Outra seria recorrer à atuação integrativa da AGU, seja por uma conciliação via CCAF, seja por uma resolução via parecer normativo [10].

Distinguishing entre entes reguladores e conselhos profissionais

Como antecipado, o debate acima foi até aqui alheio aos conselhos profissionais, já que o Cade não os equipara às agências reguladoras, mas aos sindicatos — embora as razões para tanto não sejam claras, como evidencia o caso OAB.

Considerando os termos da Doutrina da Ação Política, a tese do Cade deve fundar-se numa disjunção: ou os conselhos não são propriamente poder público ou seus atos não são propriamente regulatórios.

Quanto à subtese estrutural, embora ambos sejam autarquias de direito público, criadas por lei e submetidas a regime jurídico especial que as torna sui generis, os conselhos são ainda menos sujeitos a controle do que as agências, o que lhes valeu a alcunha (infeliz) de “autarquias não-estatais” [11].

Isso significa, entre outras coisas, que a solução integrativa envolvendo a AGU não estaria disponível.

Quanto à subtese funcional, parece claro que ambos se orientam, via de regra, à correção de falhas de mercado, mediante atividade fiscalizatória e regulatória.

A ProCade diverge no ponto: no aludido parecer, defende que a OAB é o único conselho ao qual a lei expressamente usou o termo ‘regulamentar’ entre suas atribuições [12].

Nota-se, todavia, que a legislação dos demais conselhos prevê a expedição de resoluções para sua fiel interpretação e execução das atribuições institucionais – o que nada mais é do que uma forma de regulamentação [13].

Mais promissora para a disanalogia visada é a constatação de que os conselhos nem sempre agem em prol da coletividade, encampando também interesses classistas – vide a OAB.

Embora essas considerações justifiquem escrutínio concorrencial mais intenso de tais entes, segue em aberto se excluem, in abstracto, os conselhos da Doutrina da Ação Política, ou se esse escrutínio deve ser feito originariamente pelo Cade.

A experiência internacional, salvo melhor juízo, é, de um lado, infensa a eximir os conselhos, mas de outro, centralizada no Judiciário [14].

Seja como for, é um debate que merece ser desenvolvido.
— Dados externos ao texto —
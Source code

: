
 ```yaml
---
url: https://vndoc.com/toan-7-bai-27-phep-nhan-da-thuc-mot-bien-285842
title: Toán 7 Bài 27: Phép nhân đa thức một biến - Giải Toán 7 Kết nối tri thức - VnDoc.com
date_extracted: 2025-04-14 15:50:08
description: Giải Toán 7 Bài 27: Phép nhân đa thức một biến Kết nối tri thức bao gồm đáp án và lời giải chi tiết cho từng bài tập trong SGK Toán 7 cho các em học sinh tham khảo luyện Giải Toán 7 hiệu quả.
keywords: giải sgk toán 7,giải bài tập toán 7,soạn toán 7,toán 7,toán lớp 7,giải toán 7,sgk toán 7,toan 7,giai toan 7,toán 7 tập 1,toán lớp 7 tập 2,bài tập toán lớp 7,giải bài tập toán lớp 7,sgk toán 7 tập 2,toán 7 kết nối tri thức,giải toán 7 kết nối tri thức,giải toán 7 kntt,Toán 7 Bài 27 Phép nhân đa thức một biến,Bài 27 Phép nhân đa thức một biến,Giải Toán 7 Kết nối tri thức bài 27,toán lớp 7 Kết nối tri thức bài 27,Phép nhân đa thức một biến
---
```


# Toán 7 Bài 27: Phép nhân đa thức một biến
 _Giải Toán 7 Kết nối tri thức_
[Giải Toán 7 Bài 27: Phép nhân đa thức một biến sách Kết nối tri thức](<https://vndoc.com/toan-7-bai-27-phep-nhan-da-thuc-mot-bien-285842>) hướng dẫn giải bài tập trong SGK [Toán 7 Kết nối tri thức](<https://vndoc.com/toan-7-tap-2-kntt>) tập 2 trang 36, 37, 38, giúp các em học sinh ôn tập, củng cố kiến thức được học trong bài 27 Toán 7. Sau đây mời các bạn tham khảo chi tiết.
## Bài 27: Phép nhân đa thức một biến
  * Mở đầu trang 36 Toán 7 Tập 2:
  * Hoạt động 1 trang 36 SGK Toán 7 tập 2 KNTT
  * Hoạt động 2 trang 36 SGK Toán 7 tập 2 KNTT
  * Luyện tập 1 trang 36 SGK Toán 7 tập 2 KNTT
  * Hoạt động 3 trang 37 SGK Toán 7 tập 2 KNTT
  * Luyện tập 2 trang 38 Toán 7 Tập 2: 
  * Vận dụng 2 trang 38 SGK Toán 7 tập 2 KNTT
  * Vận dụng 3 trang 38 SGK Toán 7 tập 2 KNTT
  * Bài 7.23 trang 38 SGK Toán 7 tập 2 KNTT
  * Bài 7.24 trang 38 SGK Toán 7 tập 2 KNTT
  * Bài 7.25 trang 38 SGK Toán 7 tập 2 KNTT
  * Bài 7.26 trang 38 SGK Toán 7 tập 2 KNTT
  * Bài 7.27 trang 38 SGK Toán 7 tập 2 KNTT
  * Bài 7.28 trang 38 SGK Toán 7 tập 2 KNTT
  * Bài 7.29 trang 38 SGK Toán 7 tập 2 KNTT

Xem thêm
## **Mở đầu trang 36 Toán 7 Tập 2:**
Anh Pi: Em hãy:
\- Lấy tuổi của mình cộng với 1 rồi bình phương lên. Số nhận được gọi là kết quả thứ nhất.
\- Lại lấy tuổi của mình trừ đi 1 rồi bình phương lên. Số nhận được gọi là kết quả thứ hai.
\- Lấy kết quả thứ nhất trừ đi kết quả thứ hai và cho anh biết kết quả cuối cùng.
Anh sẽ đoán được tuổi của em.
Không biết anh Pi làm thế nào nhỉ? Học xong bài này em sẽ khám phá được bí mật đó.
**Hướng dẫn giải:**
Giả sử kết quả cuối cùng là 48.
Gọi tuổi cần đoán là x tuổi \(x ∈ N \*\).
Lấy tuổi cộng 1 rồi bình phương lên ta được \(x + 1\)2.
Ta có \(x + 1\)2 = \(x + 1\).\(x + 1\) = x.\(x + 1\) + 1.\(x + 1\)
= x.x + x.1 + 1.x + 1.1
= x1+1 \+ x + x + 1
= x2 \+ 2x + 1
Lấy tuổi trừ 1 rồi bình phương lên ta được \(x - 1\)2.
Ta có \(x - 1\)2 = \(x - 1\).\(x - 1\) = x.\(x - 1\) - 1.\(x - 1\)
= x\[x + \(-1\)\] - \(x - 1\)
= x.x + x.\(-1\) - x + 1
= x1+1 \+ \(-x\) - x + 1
* A opinião que ora veiculo surgiu ainda no Cade, em contato com casos relacionados. Toda informação utilizada para o artigo é de fonte pública; a opinião não representa a opinião do conselho sobre o tema, que o autor desconhece.

Agradeço a José Levi do Amaral Jr., Matheus Carneiro, Victor Fernandes, Vitor Jardim, Eduarda Militz e Bruno Renzetti pelos debates sobre o tema.


[1]  Os julgados seguem o precedente fixado no REsp 1.453.336/RS.

[2]  Cf., por todos, a Nota Técnica SG 42 no PA 08700.006146/2019-00, o primeiro caso autuado.

[3]  Nota Técnica 102/2022 no PA 08012.006641/2005-63.

[4] ADI-MC-221 DF, Rel. Min. Moreira Alves, 1990.

[5] Embora o contexto seja diferente, vale a menção ao regimento do tribunal vizinho, o Carf (art. 98).

[6] Para a enunciação da doutrina, por todos, AP 08000.013661/1997-95, Rel. Cons. Luís Fernando Schuartz e PA 08012.006507/1998-81, Rel. Cons. Roberto Castellanos Pfeiffer.

Os critérios são bem resumidos pelo Cons. Paulo Burnier no P.A. nº 08012.001518/2006-37: (i) excepcionalidade do afastamento da análise concorrencial; (ii) capacidade de efetiva e ativa supervisão do mercado; (iii) especificidade da norma regulatória em relação à norma concorrencial; e (iv) enquadramento da determinada política pública como manifestação de um poder soberano do Estado.

[7] PA 08700.005499/2015-51, Rel. Cons. Luiz Hoffmann.

[8] REsp 1.899.040-SP, Rel. Min. Regina Helena Costa, 2024, tópico X.

[9] MS 25.888-Agr, Rel. Min. Gilmar Mendes, 2023.

[10] Cf. Parecer GM-020, de 2001, no conflito Cade-Bacen, que todavia terminou judicializado (REsp n. 1.094.218/DF).

[11] ADI 5.367, Red. Ac. Min. Alexandre Moraes, 2020.

[12]  Parecer 20/2023 ProCADE no PA 08012.006641/2005-63, §§ 123, 174 e 180.

[13]  Para os conselhos do caso EaD, v. arts. 1º e 6º g, l, m, p da Lei nº 3.820/60 (Farmácia); art. 16 f, j da Lei nº 5.517/68 (Medicina Veterinária); arts. 2º e 4º d da Lei nº 4.324/64 (Odontologia).

[14] Cf. USSC. Goldfarb v. Virginia State Bar, 421 U.S. 773 (1975); e ECJ. Consiglio nazionale dei geologi, C‑136/12 (2013) e Wouters, C-309/99 (2022).